In addition to filing a tax return with the IRS, Canadians must also report the same income earned from sources outside Canada on their Canadian tax return. To the extent they paid tax on that income to the foreign country, they may be able to claim a foreign tax credit. Under the Canada-United States Tax Treaty, the country where the income arises gets to tax it. In this case, the U.S. taxes the income and Canada has to offer the tax credit.
If the property is “specified foreign property” and its value exceeds $100,000, your client may also have to report it on a Form T1135: Foreign Income Verification Statement. Specified foreign property includes “tangible property” like real estate.
Foreign property shared with other individuals must be pro-rated, based on the cost of the investment, and applied to the total. Failure to file Form T1135 could result in late filing penalties of $25 per day, with a minimum of $100 to a maximum of $2,500 per year.
Taxes when selling a U.S. vacation property
When a non-resident sells a U.S. property, some of the gross sale price is withheld automatically and sent to the IRS. This tax prepayment is usually 10% and is calculated based on the sale price, not the actual gain.
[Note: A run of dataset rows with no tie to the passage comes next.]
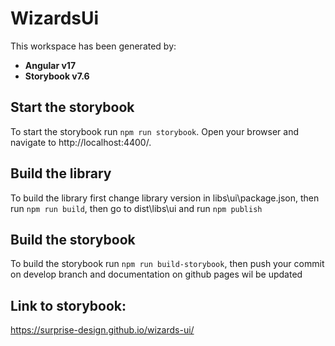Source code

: # WizardsUi

This workspace has been generated by:
- **Angular v17**
- **Storybook v7.6**

## Start the storybook

To start the storybook run `npm run storybook`. Open your browser and navigate to http://localhost:4400/.

## Build the library

To build the library first change library version in libs\ui\package.json, then run `npm run build`, then go to dist\libs\ui and run `npm publish`

## Build the storybook

To build the storybook run `npm run build-storybook`, then push your commit on develop branch and documentation on github pages wil be updated

## Link to storybook:
https://surprise-design.github.io/wizards-ui/
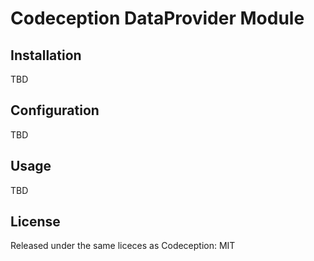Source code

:# Codeception DataProvider Module

## Installation

TBD

## Configuration

TBD

## Usage

TBD

## License

Released under the same liceces as Codeception: MIT
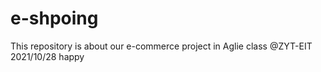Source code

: # e-shpoing
This repository is about our e-commerce project in Aglie class @ZYT-EIT
2021/10/28 happy

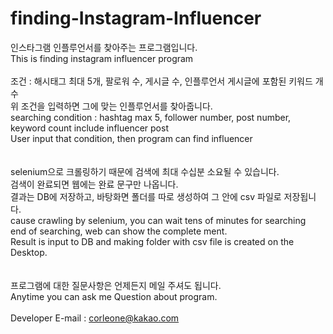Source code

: # finding-Instagram-Influencer
인스타그램 인플루언서를 찾아주는 프로그램입니다.<br>
This is finding instagram influencer program
<br><br>
조건 : 해시태그 최대 5개, 팔로워 수, 게시글 수, 인플루언서 게시글에 포함된 키워드 개수<br>
위 조건을 입력하면 그에 맞는 인플루언서를 찾아줍니다.<br>
searching condition : hashtag max 5, follower number, post number, keyword count include influencer post<br>
User input that condition, then program can find influencer<br>
<br><br>
selenium으로 크롤링하기 때문에 검색에  최대 수십분 소요될 수 있습니다.<br>
검색이 완료되면 웹에는 완료 문구만 나옵니다.<br>
결과는 DB에 저장하고, 바탕화면 폴더를 따로 생성하여 그 안에 csv 파일로 저장됩니다.<br>
cause crawling by selenium, you can wait tens of minutes for searching<br>
end of searching, web can show the complete ment.<br>
Result is input to DB and making folder with csv file is created on the Desktop.<br>
<br><br>
프로그램에 대한 질문사항은 언제든지 메일 주셔도 됩니다. <br>
Anytime you can ask me Question about program.<br><br>
Developer E-mail :  corleone@kakao.com
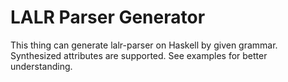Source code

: # LALR Parser Generator
This thing can generate lalr-parser on Haskell by given grammar. Synthesized attributes are supported. See examples for better understanding.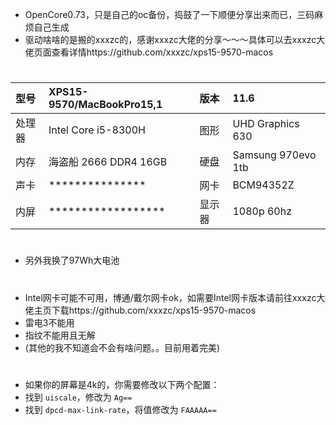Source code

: - OpenCore0.73，只是自己的oc备份，捣鼓了一下顺便分享出来而已，三码麻烦自己生成
- 驱动啥啥的是搬的xxxzc的，感谢xxxzc大佬的分享～～～具体可以去xxxzc大佬页面查看详情https://github.com/xxxzc/xps15-9570-macos
#
| 型号   | XPS15-9570/MacBookPro15,1    | 版本   | 11.6              |
| :----- | :--------------------------- | :----- | :------------------ |
| 处理器 | Intel Core i5-8300H          | 图形   | UHD Graphics 630  |
| 内存   | 海盗船 2666 DDR4 16GB         | 硬盘   | Samsung 970evo 1tb|
| 声卡   | ***************              | 网卡   | BCM94352Z         |
| 内屏   | ******************           | 显示器 | 1080p 60hz        |
# 
#
- 另外我换了97Wh大电池
#
- Intel网卡可能不可用，博通/戴尔网卡ok，如需要Intel网卡版本请前往xxxzc大佬主页下载https://github.com/xxxzc/xps15-9570-macos
- 雷电3不能用
- 指纹不能用且无解
- (其他的我不知道会不会有啥问题。。目前用着完美)
#
- 如果你的屏幕是4k的，你需要修改以下两个配置：
- 找到 `uiscale`，修改为 `Ag==`
- 找到 `dpcd-max-link-rate`，将值修改为 `FAAAAA==`
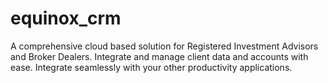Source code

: # equinox_crm
A comprehensive cloud based solution for Registered Investment Advisors and Broker Dealers. Integrate and manage client data and accounts with ease. Integrate seamlessly with your other productivity applications.
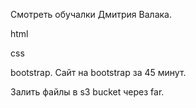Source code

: 

Смотреть обучалки Дмитрия Валака.

html

css

bootstrap. Сайт на bootstrap за 45 минут.

Залить файлы в s3 bucket через far.
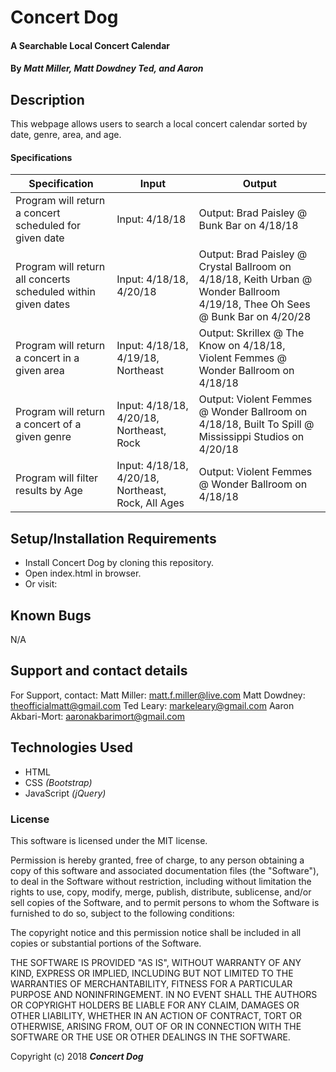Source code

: # Concert Dog

#### A Searchable Local Concert Calendar

#### By _**Matt Miller, Matt Dowdney Ted, and Aaron**_

## Description

This webpage allows users to search a local concert calendar sorted by date, genre, area, and age.

#### Specifications

| Specification | Input | Output |
| --- | --- | --- |
| Program will return a concert scheduled for given date | Input: 4/18/18 | Output: Brad Paisley @ Bunk Bar on 4/18/18 |
| Program will return all concerts scheduled within given dates | Input: 4/18/18, 4/20/18 | Output: Brad Paisley @ Crystal Ballroom on 4/18/18, Keith Urban @ Wonder Ballroom 4/19/18, Thee Oh Sees @ Bunk Bar on 4/20/28 |
| Program will return a concert in a given area | Input: 4/18/18, 4/19/18, Northeast | Output: Skrillex @ The Know on 4/18/18, Violent Femmes @ Wonder Ballroom on 4/18/18 |
| Program will return a concert of a given genre | Input: 4/18/18, 4/20/18, Northeast, Rock | Output: Violent Femmes @ Wonder Ballroom on 4/18/18, Built To Spill @ Mississippi Studios on 4/20/18|
| Program will filter results by Age  | Input: 4/18/18, 4/20/18, Northeast, Rock, All Ages | Output: Violent Femmes @ Wonder Ballroom on 4/18/18|


## Setup/Installation Requirements

* Install Concert Dog by cloning this repository.
* Open index.html in browser.
* Or visit:


## Known Bugs

N/A

## Support and contact details

For Support, contact:
Matt Miller: matt.f.miller@live.com
Matt Dowdney: theofficialmatt@gmail.com
Ted Leary: markeleary@gmail.com
Aaron Akbari-Mort: aaronakbarimort@gmail.com

## Technologies Used

* HTML
* CSS _(Bootstrap)_
* JavaScript _(jQuery)_

### License

This software is licensed under the MIT license.

Permission is hereby granted, free of charge, to any person obtaining a copy of this software and associated documentation files (the "Software"), to deal in the Software without restriction, including without limitation the rights to use, copy, modify, merge, publish, distribute, sublicense, and/or sell copies of the Software, and to permit persons to whom the Software is furnished to do so, subject to the following conditions:

The copyright notice and this permission notice shall be included in all copies or substantial portions of the Software.

THE SOFTWARE IS PROVIDED "AS IS", WITHOUT WARRANTY OF ANY KIND, EXPRESS OR IMPLIED, INCLUDING BUT NOT LIMITED TO THE WARRANTIES OF MERCHANTABILITY, FITNESS FOR A PARTICULAR PURPOSE AND NONINFRINGEMENT. IN NO EVENT SHALL THE AUTHORS OR COPYRIGHT HOLDERS BE LIABLE FOR ANY CLAIM, DAMAGES OR OTHER LIABILITY, WHETHER IN AN ACTION OF CONTRACT, TORT OR OTHERWISE, ARISING FROM, OUT OF OR IN CONNECTION WITH THE SOFTWARE OR THE USE OR OTHER DEALINGS IN THE SOFTWARE.

Copyright (c) 2018 **_Concert Dog_**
Essentially, it represents a prepayment of U.S. capital gains tax. The excess can be recovered by filing a U.S. return to report the sale. It’s recommended to seek the advice of a cross-border tax professional to ensure the gain is calculated correctly. Foreign tax credits can only be claimed on a Canadian tax return after it’s been filed in the U.S.
Of course, half the capital gain must be reported as income on the Canadian tax return. Again, foreign tax credits are available to reduce or eliminate the double taxation that arises from having to pay capital gains tax to two governments on the sale of the same property.
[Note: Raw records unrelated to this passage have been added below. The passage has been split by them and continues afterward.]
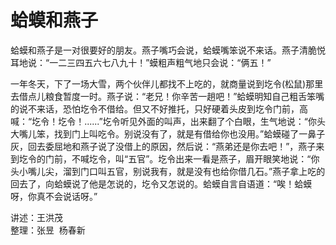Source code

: # 蛤蟆和燕子

蛤蟆和燕子是一对很要好的朋友。燕子嘴巧会说，蛤蟆嘴笨说不来话。燕子清脆悦耳地说：“一二三四五六七八九十！”蟆粗声粗气地只会说：“俩五！”

一年冬天，下了一场大雪，两个伙伴儿都找不上吃的，就商量说到圪令(松鼠)那里去借点儿粮食暂度一时。燕子说：“老兄！你辛苦一趟吧！”蛤蟆明知自己粗舌笨嘴的说不来话，恐怕圪令不借给。但又不好推托，只好硬着头皮到圪令门前，高喊：“圪令！圪令！......”圪令听见外面的叫声，出来翻了个白眼，生气地说：“你头大嘴儿笨，找到门上叫吃令。别说没有了，就是有借给你也没用。”蛤蟆碰了一鼻子灰，回去委屈地和燕子说了没借上的原因，然后说：“燕弟还是你去吧！”，燕子来到圪令的门前，不喊圪令，叫“五官”。圪令出来一看是燕子，眉开眼笑地说：“你头小嘴儿尖，溜到门口叫五官，别说我有，就是没有也给你借几石。”燕子拿上吃的回去了，向蛤蟆说了他是怎说的，圪令又怎说的。蛤蟆自言自语道：“唉！蛤蟆呀，你真不会说话呀。”

讲述：王洪茂  
整理：张昱&nbsp;&nbsp;杨春新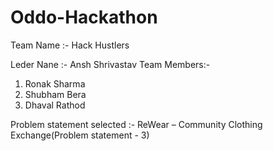 # Oddo-Hackathon
Team Name :- Hack Hustlers

Leder Nane :- Ansh Shrivastav
Team Members:-
1. Ronak Sharma
2. Shubham Bera
3. Dhaval Rathod


Problem statement selected :- ReWear – Community Clothing Exchange(Problem statement - 3)
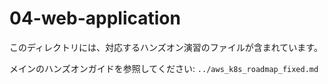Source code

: # 04-web-application

このディレクトリには、対応するハンズオン演習のファイルが含まれています。

メインのハンズオンガイドを参照してください: `../aws_k8s_roadmap_fixed.md`
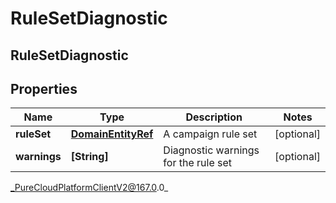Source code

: # RuleSetDiagnostic

## RuleSetDiagnostic

## Properties

|Name | Type | Description | Notes|
|------------ | ------------- | ------------- | -------------|
| **ruleSet** | [**DomainEntityRef**](DomainEntityRef) | A campaign rule set | [optional] |
| **warnings** | **[String]** | Diagnostic warnings for the rule set | [optional] |



_PureCloudPlatformClientV2@167.0.0_
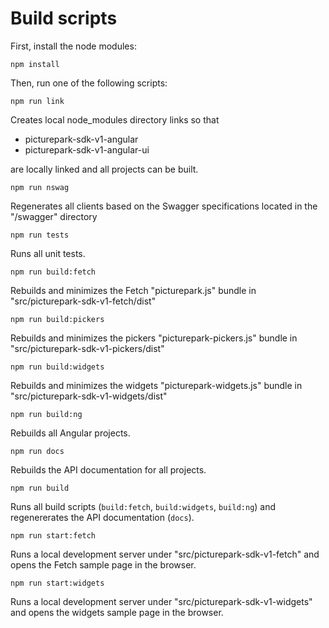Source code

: # Build scripts

First, install the node modules:

    npm install

Then, run one of the following scripts:

    npm run link

Creates local node_modules directory links so that

- picturepark-sdk-v1-angular
- picturepark-sdk-v1-angular-ui

are locally linked and all projects can be built.

    npm run nswag

Regenerates all clients based on the Swagger specifications located in the "/swagger" directory

    npm run tests

Runs all unit tests.

    npm run build:fetch

Rebuilds and minimizes the Fetch "picturepark.js" bundle in "src/picturepark-sdk-v1-fetch/dist"

    npm run build:pickers

Rebuilds and minimizes the pickers "picturepark-pickers.js" bundle in "src/picturepark-sdk-v1-pickers/dist"

    npm run build:widgets

Rebuilds and minimizes the widgets "picturepark-widgets.js" bundle in "src/picturepark-sdk-v1-widgets/dist"

    npm run build:ng

Rebuilds all Angular projects.

    npm run docs

Rebuilds the API documentation for all projects.

    npm run build

Runs all build scripts (`build:fetch`, `build:widgets`, `build:ng`) and regenererates the API documentation (`docs`).

    npm run start:fetch

Runs a local development server under "src/picturepark-sdk-v1-fetch" and opens the Fetch sample page in the browser.

    npm run start:widgets

Runs a local development server under "src/picturepark-sdk-v1-widgets" and opens the widgets sample page in the browser.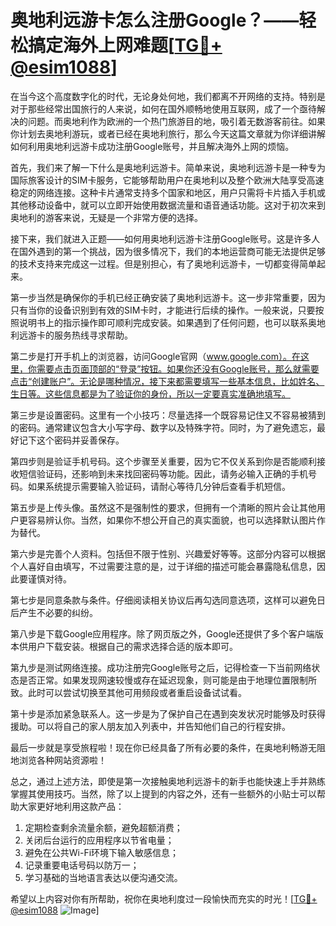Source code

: # 奥地利远游卡怎么注册Google？——轻松搞定海外上网难题[[TG💪+ @esim1088](https://t.me/s/esim1088)]

在当今这个高度数字化的时代，无论身处何地，我们都离不开网络的支持。特别是对于那些经常出国旅行的人来说，如何在国外顺畅地使用互联网，成了一个亟待解决的问题。而奥地利作为欧洲的一个热门旅游目的地，吸引着无数游客前往。如果你计划去奥地利游玩，或者已经在奥地利旅行，那么今天这篇文章就为你详细讲解如何利用奥地利远游卡成功注册Google账号，并且解决海外上网的烦恼。

首先，我们来了解一下什么是奥地利远游卡。简单来说，奥地利远游卡是一种专为国际旅客设计的SIM卡服务，它能够帮助用户在奥地利以及整个欧洲大陆享受高速稳定的网络连接。这种卡片通常支持多个国家和地区，用户只需将卡片插入手机或其他移动设备中，就可以立即开始使用数据流量和语音通话功能。这对于初次来到奥地利的游客来说，无疑是一个非常方便的选择。

接下来，我们就进入正题——如何用奥地利远游卡注册Google账号。这是许多人在国外遇到的第一个挑战，因为很多情况下，我们的本地运营商可能无法提供足够的技术支持来完成这一过程。但是别担心，有了奥地利远游卡，一切都变得简单起来。

第一步当然是确保你的手机已经正确安装了奥地利远游卡。这一步非常重要，因为只有当你的设备识别到有效的SIM卡时，才能进行后续的操作。一般来说，只要按照说明书上的指示操作即可顺利完成安装。如果遇到了任何问题，也可以联系奥地利远游卡的服务热线寻求帮助。

第二步是打开手机上的浏览器，访问Google官网（www.google.com）。在这里，你需要点击页面顶部的“登录”按钮。如果你还没有Google账号，那么就需要点击“创建账户”。无论是哪种情况，接下来都需要填写一些基本信息，比如姓名、生日等。这些信息都是为了验证你的身份，所以一定要真实准确地填写。

第三步是设置密码。这里有一个小技巧：尽量选择一个既容易记住又不容易被猜到的密码。通常建议包含大小写字母、数字以及特殊字符。同时，为了避免遗忘，最好记下这个密码并妥善保存。

第四步则是验证手机号码。这个步骤至关重要，因为它不仅关系到你是否能顺利接收短信验证码，还影响到未来找回密码等功能。因此，请务必输入正确的手机号码。如果系统提示需要输入验证码，请耐心等待几分钟后查看手机短信。

第五步是上传头像。虽然这不是强制性的要求，但拥有一个清晰的照片会让其他用户更容易辨认你。当然，如果你不想公开自己的真实面貌，也可以选择默认图片作为替代。

第六步是完善个人资料。包括但不限于性别、兴趣爱好等等。这部分内容可以根据个人喜好自由填写，不过需要注意的是，过于详细的描述可能会暴露隐私信息，因此要谨慎对待。

第七步是同意条款与条件。仔细阅读相关协议后再勾选同意选项，这样可以避免日后产生不必要的纠纷。

第八步是下载Google应用程序。除了网页版之外，Google还提供了多个客户端版本供用户下载安装。根据自己的需求选择合适的版本即可。

第九步是测试网络连接。成功注册完Google账号之后，记得检查一下当前网络状态是否正常。如果发现网速较慢或存在延迟现象，则可能是由于地理位置限制所致。此时可以尝试切换至其他可用频段或者重启设备试试看。

第十步是添加紧急联系人。这一步是为了保护自己在遇到突发状况时能够及时获得援助。可以将自己的家人朋友加入列表中，并告知他们自己的行程安排。

最后一步就是享受旅程啦！现在你已经具备了所有必要的条件，在奥地利畅游无阻地浏览各种网站资源啦！

总之，通过上述方法，即使是第一次接触奥地利远游卡的新手也能快速上手并熟练掌握其使用技巧。当然，除了以上提到的内容之外，还有一些额外的小贴士可以帮助大家更好地利用这款产品：

1. 定期检查剩余流量余额，避免超额消费；
2. 关闭后台运行的应用程序以节省电量；
3. 避免在公共Wi-Fi环境下输入敏感信息；
4. 记录重要电话号码以防万一；
5. 学习基础的当地语言表达以便沟通交流。

希望以上内容对你有所帮助，祝你在奥地利度过一段愉快而充实的时光！[[TG💪+ @esim1088](https://t.me/s/esim1088) ![Image](https://i.postimg.cc/4NQfJmqS/Snipaste-2025-05-13-00-14-12.png)]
U.S. estate taxes can be as high as 40% of the fair market value of all U.S. assets owned. If your client personally owns more than $60,000 of U.S. assets when they die, their executor is required to file a U.S. estate tax return. Canadians may still be exempt if the value of their worldwide net worth is less than the unified credit amount. The unified credit allows an estate to shelter up to $5.43 million (2015 amount, indexed annually for inflation) from estate tax. Under the tax treaty, Canadians are allowed a pro-rata unified credit, based on the proportion that their U.S. assets bear to their world-wide assets. Many Canadians are surprised to learn that the death benefits from any life insurance policies they own are treated as assets in determining the value of their world-wide assets.
Aside from real estate owned outside the country a Canadian’s U.S. assets may include:
- any tangible property – furniture and appliances in their vacation home, and
- intangible personal property they personally own, like U.S. pension plans and shares in U.S. companies.
In addition to U.S. federal estate taxes, some states also have an estate tax — Florida doesn’t.
Here are some strategies to help your client reduce or eliminate the impact of the federal estate tax:
- Title property in one spouse’s name. If a couple’s U.S. assets are owned by the spouse with the lower world-wide asset value, more of the pro-rata unified credit can be available at that spouse’s death to shelter the asset from estate tax. This strategy has limits, though. If the lower asset spouse dies first, the surviving spouse may then acquire the property and may have the same estate tax problem as before.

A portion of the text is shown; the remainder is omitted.